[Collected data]
---*---

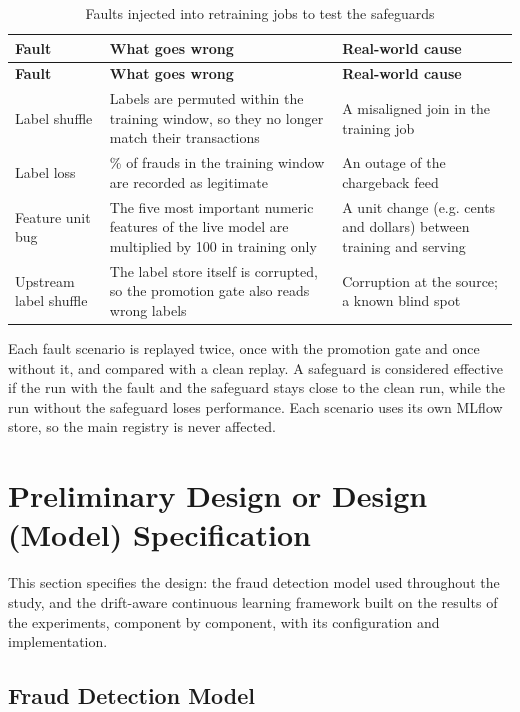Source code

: {\footnotesize
\begin{longtable}{>{\raggedright\arraybackslash}p{}>{\raggedright\arraybackslash}p{}>{\raggedright\arraybackslash}p{}}
\caption{Faults injected into retraining jobs to test the safeguards}\label{tab:faults}\\
\toprule
\textbf{Fault} & \textbf{What goes wrong} & \textbf{Real-world cause} \\
\midrule
\endfirsthead
\toprule
\textbf{Fault} & \textbf{What goes wrong} & \textbf{Real-world cause} \\
\midrule
\endhead
Label shuffle & Labels are permuted within the training window, so they no longer match their transactions & A misaligned join in the training job \\ \midrule
Label loss & 80\% of frauds in the training window are recorded as legitimate & An outage of the chargeback feed \\ \midrule
Feature unit bug & The five most important numeric features of the live model are multiplied by 100 in training only & A unit change (e.g. cents and dollars) between training and serving \\ \midrule
Upstream label shuffle & The label store itself is corrupted, so the promotion gate also reads wrong labels & Corruption at the source; a known blind spot \\ \bottomrule
\end{longtable}
}

Each fault scenario is replayed twice, once with the promotion gate and once without it, and compared with a clean replay. A safeguard is considered effective if the run with the fault and the safeguard stays close to the clean run, while the run without the safeguard loses performance. Each scenario uses its own MLflow store, so the main registry is never affected.

\section{Preliminary Design or Design (Model) Specification}\label{sec:spec}

This section specifies the design: the fraud detection model used throughout the study, and the drift-aware continuous learning framework built on the results of the experiments, component by component, with its configuration and implementation.

\subsection{Fraud Detection Model}\label{sec:model}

---*---

→ WORK TASK: Set each line of the records down exactly, leaving every picture out.

→ SOLUTION FOR THIS PROBLEM:
Source code

: {\footnotesize
\begin{longtable}{>{\raggedright\arraybackslash}p{}>{\raggedright\arraybackslash}p{}>{\raggedright\arraybackslash}p{}}
\caption{Faults injected into retraining jobs to test the safeguards}\label{tab:faults}\\
\toprule
\textbf{Fault} & \textbf{What goes wrong} & \textbf{Real-world cause} \\
\midrule
\endfirsthead
\toprule
\textbf{Fault} & \textbf{What goes wrong} & \textbf{Real-world cause} \\
\midrule
\endhead
Label shuffle & Labels are permuted within the training window, so they no longer match their transactions & A misaligned join in the training job \\ \midrule
Label loss & 80\% of frauds in the training window are recorded as legitimate & An outage of the chargeback feed \\ \midrule
Feature unit bug & The five most important numeric features of the live model are multiplied by 100 in training only & A unit change (e.g. cents and dollars) between training and serving \\ \midrule
Upstream label shuffle & The label store itself is corrupted, so the promotion gate also reads wrong labels & Corruption at the source; a known blind spot \\ \bottomrule
\end{longtable}
}

Each fault scenario is replayed twice, once with the promotion gate and once without it, and compared with a clean replay. A safeguard is considered effective if the run with the fault and the safeguard stays close to the clean run, while the run without the safeguard loses performance. Each scenario uses its own MLflow store, so the main registry is never affected.

\section{Preliminary Design or Design (Model) Specification}\label{sec:spec}

This section specifies the design: the fraud detection model used throughout the study, and the drift-aware continuous learning framework built on the results of the experiments, component by component, with its configuration and implementation.

\subsection{Fraud Detection Model}\label{sec:model}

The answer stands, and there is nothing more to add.